--- Material to process Enclosed Below ---
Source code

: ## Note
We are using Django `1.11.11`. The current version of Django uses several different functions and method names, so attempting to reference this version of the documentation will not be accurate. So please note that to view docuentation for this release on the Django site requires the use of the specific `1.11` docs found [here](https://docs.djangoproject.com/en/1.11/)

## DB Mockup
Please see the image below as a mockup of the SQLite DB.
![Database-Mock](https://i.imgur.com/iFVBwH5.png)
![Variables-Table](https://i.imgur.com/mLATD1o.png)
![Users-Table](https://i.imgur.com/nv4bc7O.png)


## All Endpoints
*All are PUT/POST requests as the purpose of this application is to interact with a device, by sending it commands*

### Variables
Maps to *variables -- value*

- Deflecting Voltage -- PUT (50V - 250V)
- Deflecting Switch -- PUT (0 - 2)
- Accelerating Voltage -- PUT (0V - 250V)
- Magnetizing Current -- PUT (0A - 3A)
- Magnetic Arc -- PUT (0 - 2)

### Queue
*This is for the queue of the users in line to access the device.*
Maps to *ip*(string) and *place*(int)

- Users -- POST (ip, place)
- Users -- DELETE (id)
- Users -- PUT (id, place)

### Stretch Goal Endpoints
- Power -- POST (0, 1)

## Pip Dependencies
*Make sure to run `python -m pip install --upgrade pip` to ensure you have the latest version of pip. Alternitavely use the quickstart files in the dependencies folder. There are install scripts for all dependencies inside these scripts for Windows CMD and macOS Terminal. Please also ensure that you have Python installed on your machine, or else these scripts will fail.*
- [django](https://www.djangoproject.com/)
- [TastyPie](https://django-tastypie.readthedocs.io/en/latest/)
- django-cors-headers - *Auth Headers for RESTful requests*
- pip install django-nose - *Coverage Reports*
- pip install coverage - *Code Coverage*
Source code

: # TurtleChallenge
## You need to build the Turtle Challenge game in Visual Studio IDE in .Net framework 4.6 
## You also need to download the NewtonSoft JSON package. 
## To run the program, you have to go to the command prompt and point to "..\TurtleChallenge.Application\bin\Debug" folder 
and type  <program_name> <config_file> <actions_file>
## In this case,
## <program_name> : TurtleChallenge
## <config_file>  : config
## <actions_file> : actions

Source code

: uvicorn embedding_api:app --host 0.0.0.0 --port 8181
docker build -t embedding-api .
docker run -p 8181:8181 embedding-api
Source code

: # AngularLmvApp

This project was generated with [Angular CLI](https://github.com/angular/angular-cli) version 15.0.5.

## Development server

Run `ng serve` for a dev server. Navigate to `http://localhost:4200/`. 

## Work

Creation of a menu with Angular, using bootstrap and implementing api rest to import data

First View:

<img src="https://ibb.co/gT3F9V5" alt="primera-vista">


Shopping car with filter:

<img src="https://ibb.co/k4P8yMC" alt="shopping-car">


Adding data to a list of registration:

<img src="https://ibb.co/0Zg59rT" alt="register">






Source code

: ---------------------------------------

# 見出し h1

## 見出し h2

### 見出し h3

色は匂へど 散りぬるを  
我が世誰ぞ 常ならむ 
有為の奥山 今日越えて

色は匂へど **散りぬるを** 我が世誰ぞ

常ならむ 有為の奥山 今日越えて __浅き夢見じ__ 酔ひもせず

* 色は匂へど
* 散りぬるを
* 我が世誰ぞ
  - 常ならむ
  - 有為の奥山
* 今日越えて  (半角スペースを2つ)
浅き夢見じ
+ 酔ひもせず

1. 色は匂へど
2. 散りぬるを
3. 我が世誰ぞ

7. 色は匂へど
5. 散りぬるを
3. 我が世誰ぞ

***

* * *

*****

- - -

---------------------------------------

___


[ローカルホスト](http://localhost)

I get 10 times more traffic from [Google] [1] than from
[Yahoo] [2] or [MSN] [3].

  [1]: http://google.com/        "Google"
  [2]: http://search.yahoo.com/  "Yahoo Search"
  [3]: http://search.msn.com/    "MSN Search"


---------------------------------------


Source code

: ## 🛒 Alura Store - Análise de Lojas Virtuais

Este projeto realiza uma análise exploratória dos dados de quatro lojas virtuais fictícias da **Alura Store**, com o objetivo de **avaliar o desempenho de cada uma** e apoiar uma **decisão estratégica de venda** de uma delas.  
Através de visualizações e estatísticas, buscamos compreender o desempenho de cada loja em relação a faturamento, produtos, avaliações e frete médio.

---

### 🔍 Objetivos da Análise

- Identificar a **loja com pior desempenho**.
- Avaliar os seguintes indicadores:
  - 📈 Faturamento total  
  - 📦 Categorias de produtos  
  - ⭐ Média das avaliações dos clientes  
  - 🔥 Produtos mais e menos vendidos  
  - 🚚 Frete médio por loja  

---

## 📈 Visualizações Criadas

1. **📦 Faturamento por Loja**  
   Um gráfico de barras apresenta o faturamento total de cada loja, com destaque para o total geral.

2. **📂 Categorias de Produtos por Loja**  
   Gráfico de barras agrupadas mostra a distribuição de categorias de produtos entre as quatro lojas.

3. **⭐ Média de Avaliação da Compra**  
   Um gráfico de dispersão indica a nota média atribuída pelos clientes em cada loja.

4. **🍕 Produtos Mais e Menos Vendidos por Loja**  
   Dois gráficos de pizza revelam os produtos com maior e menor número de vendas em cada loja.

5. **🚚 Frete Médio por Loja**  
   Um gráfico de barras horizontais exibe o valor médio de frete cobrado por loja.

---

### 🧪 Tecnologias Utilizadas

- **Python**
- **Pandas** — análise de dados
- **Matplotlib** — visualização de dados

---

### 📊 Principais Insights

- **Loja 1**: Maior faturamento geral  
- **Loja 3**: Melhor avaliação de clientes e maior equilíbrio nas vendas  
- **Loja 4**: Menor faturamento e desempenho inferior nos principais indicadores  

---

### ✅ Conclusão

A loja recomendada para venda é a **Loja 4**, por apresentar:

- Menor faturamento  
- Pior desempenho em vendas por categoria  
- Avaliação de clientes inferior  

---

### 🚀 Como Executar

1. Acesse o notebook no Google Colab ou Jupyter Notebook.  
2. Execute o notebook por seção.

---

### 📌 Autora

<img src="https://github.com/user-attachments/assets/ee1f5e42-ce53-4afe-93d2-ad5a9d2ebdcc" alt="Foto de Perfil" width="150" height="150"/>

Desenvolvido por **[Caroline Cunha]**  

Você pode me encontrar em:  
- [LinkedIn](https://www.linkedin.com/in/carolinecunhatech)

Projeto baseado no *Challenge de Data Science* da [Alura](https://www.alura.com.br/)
--- End of Enclosed Material to process ---
__The problem__. The answer must be the full listing, copied exactly.

__Answer__.
Source code

: ## Note
We are using Django `1.11.11`. The current version of Django uses several different functions and method names, so attempting to reference this version of the documentation will not be accurate. So please note that to view docuentation for this release on the Django site requires the use of the specific `1.11` docs found [here](https://docs.djangoproject.com/en/1.11/)

## DB Mockup
Please see the image below as a mockup of the SQLite DB.
![Database-Mock](https://i.imgur.com/iFVBwH5.png)
![Variables-Table](https://i.imgur.com/mLATD1o.png)
![Users-Table](https://i.imgur.com/nv4bc7O.png)


## All Endpoints
*All are PUT/POST requests as the purpose of this application is to interact with a device, by sending it commands*

### Variables
Maps to *variables -- value*

- Deflecting Voltage -- PUT (50V - 250V)
- Deflecting Switch -- PUT (0 - 2)
- Accelerating Voltage -- PUT (0V - 250V)
- Magnetizing Current -- PUT (0A - 3A)
- Magnetic Arc -- PUT (0 - 2)

### Queue
*This is for the queue of the users in line to access the device.*
Maps to *ip*(string) and *place*(int)

- Users -- POST (ip, place)
- Users -- DELETE (id)
- Users -- PUT (id, place)

### Stretch Goal Endpoints
- Power -- POST (0, 1)

## Pip Dependencies
*Make sure to run `python -m pip install --upgrade pip` to ensure you have the latest version of pip. Alternitavely use the quickstart files in the dependencies folder. There are install scripts for all dependencies inside these scripts for Windows CMD and macOS Terminal. Please also ensure that you have Python installed on your machine, or else these scripts will fail.*
- [django](https://www.djangoproject.com/)
- [TastyPie](https://django-tastypie.readthedocs.io/en/latest/)
- django-cors-headers - *Auth Headers for RESTful requests*
- pip install django-nose - *Coverage Reports*
- pip install coverage - *Code Coverage*
Source code

: # TurtleChallenge
## You need to build the Turtle Challenge game in Visual Studio IDE in .Net framework 4.6 
## You also need to download the NewtonSoft JSON package. 
## To run the program, you have to go to the command prompt and point to "..\TurtleChallenge.Application\bin\Debug" folder 
and type  <program_name> <config_file> <actions_file>
## In this case,
## <program_name> : TurtleChallenge
## <config_file>  : config
## <actions_file> : actions

Source code

: uvicorn embedding_api:app --host 0.0.0.0 --port 8181
docker build -t embedding-api .
docker run -p 8181:8181 embedding-api
Source code

: # AngularLmvApp

This project was generated with [Angular CLI](https://github.com/angular/angular-cli) version 15.0.5.

## Development server

Run `ng serve` for a dev server. Navigate to `http://localhost:4200/`. 

## Work

Creation of a menu with Angular, using bootstrap and implementing api rest to import data

First View:

<img src="https://ibb.co/gT3F9V5" alt="primera-vista">


Shopping car with filter:

<img src="https://ibb.co/k4P8yMC" alt="shopping-car">


Adding data to a list of registration:

<img src="https://ibb.co/0Zg59rT" alt="register">






Source code

: ---------------------------------------

# 見出し h1

## 見出し h2

### 見出し h3

色は匂へど 散りぬるを  
我が世誰ぞ 常ならむ 
有為の奥山 今日越えて

色は匂へど **散りぬるを** 我が世誰ぞ

常ならむ 有為の奥山 今日越えて __浅き夢見じ__ 酔ひもせず

* 色は匂へど
* 散りぬるを
* 我が世誰ぞ
  - 常ならむ
  - 有為の奥山
* 今日越えて  (半角スペースを2つ)
浅き夢見じ
+ 酔ひもせず

1. 色は匂へど
2. 散りぬるを
3. 我が世誰ぞ

7. 色は匂へど
5. 散りぬるを
3. 我が世誰ぞ

***

* * *

*****

- - -

---------------------------------------

___


[ローカルホスト](http://localhost)

I get 10 times more traffic from [Google] [1] than from
[Yahoo] [2] or [MSN] [3].

  [1]: http://google.com/        "Google"
  [2]: http://search.yahoo.com/  "Yahoo Search"
  [3]: http://search.msn.com/    "MSN Search"


---------------------------------------


Source code

: ## 🛒 Alura Store - Análise de Lojas Virtuais

Este projeto realiza uma análise exploratória dos dados de quatro lojas virtuais fictícias da **Alura Store**, com o objetivo de **avaliar o desempenho de cada uma** e apoiar uma **decisão estratégica de venda** de uma delas.  
Através de visualizações e estatísticas, buscamos compreender o desempenho de cada loja em relação a faturamento, produtos, avaliações e frete médio.

---

### 🔍 Objetivos da Análise

- Identificar a **loja com pior desempenho**.
- Avaliar os seguintes indicadores:
  - 📈 Faturamento total  
  - 📦 Categorias de produtos  
  - ⭐ Média das avaliações dos clientes  
  - 🔥 Produtos mais e menos vendidos  
  - 🚚 Frete médio por loja  

---

## 📈 Visualizações Criadas

1. **📦 Faturamento por Loja**  
   Um gráfico de barras apresenta o faturamento total de cada loja, com destaque para o total geral.

2. **📂 Categorias de Produtos por Loja**  
   Gráfico de barras agrupadas mostra a distribuição de categorias de produtos entre as quatro lojas.

3. **⭐ Média de Avaliação da Compra**  
   Um gráfico de dispersão indica a nota média atribuída pelos clientes em cada loja.

4. **🍕 Produtos Mais e Menos Vendidos por Loja**  
   Dois gráficos de pizza revelam os produtos com maior e menor número de vendas em cada loja.

5. **🚚 Frete Médio por Loja**  
   Um gráfico de barras horizontais exibe o valor médio de frete cobrado por loja.

---

### 🧪 Tecnologias Utilizadas

- **Python**
- **Pandas** — análise de dados
- **Matplotlib** — visualização de dados

---

### 📊 Principais Insights

- **Loja 1**: Maior faturamento geral  
- **Loja 3**: Melhor avaliação de clientes e maior equilíbrio nas vendas  
- **Loja 4**: Menor faturamento e desempenho inferior nos principais indicadores  

---

### ✅ Conclusão

A loja recomendada para venda é a **Loja 4**, por apresentar:

- Menor faturamento  
- Pior desempenho em vendas por categoria  
- Avaliação de clientes inferior  

---

### 🚀 Como Executar

1. Acesse o notebook no Google Colab ou Jupyter Notebook.  
2. Execute o notebook por seção.

---

### 📌 Autora

<img src="https://github.com/user-attachments/assets/ee1f5e42-ce53-4afe-93d2-ad5a9d2ebdcc" alt="Foto de Perfil" width="150" height="150"/>

Desenvolvido por **[Caroline Cunha]**  

Você pode me encontrar em:  
- [LinkedIn](https://www.linkedin.com/in/carolinecunhatech)

Projeto baseado no *Challenge de Data Science* da [Alura](https://www.alura.com.br/)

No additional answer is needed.